▼
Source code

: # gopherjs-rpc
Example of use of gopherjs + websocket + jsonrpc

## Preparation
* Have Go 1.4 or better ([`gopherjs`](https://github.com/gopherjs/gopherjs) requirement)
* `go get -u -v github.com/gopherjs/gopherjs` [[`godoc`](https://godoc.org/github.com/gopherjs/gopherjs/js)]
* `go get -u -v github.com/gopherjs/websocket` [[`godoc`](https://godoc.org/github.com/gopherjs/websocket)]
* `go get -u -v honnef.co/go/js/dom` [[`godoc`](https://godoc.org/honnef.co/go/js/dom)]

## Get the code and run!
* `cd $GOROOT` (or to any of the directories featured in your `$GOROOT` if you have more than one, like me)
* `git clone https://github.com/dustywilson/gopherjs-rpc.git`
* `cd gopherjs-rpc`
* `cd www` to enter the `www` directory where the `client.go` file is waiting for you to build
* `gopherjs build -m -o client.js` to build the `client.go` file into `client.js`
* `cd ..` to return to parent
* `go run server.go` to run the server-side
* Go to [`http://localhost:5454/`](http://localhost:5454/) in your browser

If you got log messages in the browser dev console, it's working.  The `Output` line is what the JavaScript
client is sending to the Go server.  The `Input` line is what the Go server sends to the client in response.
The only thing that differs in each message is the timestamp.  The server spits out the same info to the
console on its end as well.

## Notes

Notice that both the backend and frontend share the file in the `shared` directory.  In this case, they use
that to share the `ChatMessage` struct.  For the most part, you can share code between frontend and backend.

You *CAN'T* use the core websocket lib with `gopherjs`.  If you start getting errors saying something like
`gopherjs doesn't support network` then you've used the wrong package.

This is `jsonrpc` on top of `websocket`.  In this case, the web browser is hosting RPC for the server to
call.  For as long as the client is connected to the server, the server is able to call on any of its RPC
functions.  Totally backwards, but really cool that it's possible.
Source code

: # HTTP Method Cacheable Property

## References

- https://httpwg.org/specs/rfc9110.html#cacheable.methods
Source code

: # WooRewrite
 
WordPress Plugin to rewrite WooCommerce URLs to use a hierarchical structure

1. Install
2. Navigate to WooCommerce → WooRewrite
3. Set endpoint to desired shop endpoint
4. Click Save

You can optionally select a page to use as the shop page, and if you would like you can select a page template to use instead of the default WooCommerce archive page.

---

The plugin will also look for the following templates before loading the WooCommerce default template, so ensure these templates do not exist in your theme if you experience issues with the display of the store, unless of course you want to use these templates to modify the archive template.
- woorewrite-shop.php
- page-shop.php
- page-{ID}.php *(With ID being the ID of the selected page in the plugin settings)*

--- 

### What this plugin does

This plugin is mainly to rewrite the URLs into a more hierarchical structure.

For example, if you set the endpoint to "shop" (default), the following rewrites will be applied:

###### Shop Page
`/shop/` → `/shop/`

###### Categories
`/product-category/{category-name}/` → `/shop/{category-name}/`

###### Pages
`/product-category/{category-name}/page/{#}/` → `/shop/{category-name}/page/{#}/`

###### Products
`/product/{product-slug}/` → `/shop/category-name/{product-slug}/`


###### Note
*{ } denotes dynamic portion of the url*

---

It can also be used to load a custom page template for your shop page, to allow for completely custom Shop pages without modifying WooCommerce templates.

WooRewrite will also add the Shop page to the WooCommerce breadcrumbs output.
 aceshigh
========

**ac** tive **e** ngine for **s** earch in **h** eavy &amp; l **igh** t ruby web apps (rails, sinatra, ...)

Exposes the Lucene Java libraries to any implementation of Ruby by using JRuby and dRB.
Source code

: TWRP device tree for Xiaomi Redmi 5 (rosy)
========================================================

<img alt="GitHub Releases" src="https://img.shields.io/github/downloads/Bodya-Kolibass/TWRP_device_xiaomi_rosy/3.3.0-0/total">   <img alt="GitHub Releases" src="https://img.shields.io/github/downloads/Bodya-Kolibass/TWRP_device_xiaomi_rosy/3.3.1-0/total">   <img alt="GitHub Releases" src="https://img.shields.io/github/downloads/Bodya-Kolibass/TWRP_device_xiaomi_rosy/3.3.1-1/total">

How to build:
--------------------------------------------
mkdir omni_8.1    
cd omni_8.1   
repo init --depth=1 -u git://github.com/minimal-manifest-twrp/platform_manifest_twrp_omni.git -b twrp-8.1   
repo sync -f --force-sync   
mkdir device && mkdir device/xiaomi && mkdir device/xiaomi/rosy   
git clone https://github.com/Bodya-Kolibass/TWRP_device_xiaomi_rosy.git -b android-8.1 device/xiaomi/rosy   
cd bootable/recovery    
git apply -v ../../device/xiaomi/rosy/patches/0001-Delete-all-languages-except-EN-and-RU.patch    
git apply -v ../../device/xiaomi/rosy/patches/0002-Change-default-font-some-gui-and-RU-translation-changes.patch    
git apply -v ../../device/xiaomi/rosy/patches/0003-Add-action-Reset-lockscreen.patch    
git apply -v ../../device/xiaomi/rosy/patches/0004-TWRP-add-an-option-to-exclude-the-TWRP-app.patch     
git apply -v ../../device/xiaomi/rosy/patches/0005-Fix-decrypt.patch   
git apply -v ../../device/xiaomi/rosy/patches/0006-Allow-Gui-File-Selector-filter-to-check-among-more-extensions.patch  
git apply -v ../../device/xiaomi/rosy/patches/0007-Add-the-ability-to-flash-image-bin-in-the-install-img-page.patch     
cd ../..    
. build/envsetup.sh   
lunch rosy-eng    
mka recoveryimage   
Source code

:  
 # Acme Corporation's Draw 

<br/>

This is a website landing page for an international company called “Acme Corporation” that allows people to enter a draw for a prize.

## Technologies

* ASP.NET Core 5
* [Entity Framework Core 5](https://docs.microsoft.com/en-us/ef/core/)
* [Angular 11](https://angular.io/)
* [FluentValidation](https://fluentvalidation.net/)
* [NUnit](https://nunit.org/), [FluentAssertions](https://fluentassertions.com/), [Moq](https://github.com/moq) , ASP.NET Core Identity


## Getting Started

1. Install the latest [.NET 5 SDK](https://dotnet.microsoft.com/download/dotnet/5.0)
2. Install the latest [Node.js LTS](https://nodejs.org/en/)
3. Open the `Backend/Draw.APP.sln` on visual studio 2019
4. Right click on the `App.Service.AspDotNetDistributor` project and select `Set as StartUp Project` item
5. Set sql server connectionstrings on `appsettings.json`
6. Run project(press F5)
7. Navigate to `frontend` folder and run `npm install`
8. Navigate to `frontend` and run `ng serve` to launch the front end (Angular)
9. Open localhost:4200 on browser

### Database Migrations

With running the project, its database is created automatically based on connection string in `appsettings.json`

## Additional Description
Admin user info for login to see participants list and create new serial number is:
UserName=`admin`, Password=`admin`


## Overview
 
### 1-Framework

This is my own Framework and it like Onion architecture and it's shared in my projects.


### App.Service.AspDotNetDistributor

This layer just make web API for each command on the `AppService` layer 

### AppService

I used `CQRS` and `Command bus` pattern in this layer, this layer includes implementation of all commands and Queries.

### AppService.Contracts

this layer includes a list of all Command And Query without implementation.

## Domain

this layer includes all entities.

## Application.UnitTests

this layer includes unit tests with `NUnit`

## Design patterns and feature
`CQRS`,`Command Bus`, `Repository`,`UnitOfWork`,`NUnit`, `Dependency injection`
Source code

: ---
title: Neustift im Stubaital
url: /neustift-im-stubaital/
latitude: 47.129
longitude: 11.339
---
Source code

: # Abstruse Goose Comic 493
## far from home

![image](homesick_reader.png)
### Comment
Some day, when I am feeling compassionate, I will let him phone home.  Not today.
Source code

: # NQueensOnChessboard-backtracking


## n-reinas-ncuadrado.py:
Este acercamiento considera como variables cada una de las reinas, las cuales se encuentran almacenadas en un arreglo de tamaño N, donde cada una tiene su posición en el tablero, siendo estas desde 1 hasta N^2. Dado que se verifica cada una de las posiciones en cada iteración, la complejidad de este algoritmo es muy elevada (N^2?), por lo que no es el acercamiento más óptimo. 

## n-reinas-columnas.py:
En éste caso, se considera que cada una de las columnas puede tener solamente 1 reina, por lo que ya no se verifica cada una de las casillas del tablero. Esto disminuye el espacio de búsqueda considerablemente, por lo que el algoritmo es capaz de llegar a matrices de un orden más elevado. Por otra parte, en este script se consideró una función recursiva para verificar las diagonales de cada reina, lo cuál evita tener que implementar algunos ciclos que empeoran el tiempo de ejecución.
▲
■ **REQUIRED ACTION**
Your answer should be the lines of the listing above between the line holding "Admin user info" and the line holding "## Design patterns and feature", inclusive, restated word for word and alone.

■ **ANSWER SECTION**
Admin user info for login to see participants list and create new serial number is:
UserName=`admin`, Password=`admin`


## Overview
 
### 1-Framework

This is my own Framework and it like Onion architecture and it's shared in my projects.


### App.Service.AspDotNetDistributor

This layer just make web API for each command on the `AppService` layer 

### AppService

I used `CQRS` and `Command bus` pattern in this layer, this layer includes implementation of all commands and Queries.

### AppService.Contracts

this layer includes a list of all Command And Query without implementation.

## Domain

this layer includes all entities.

## Application.UnitTests

this layer includes unit tests with `NUnit`

## Design patterns and feature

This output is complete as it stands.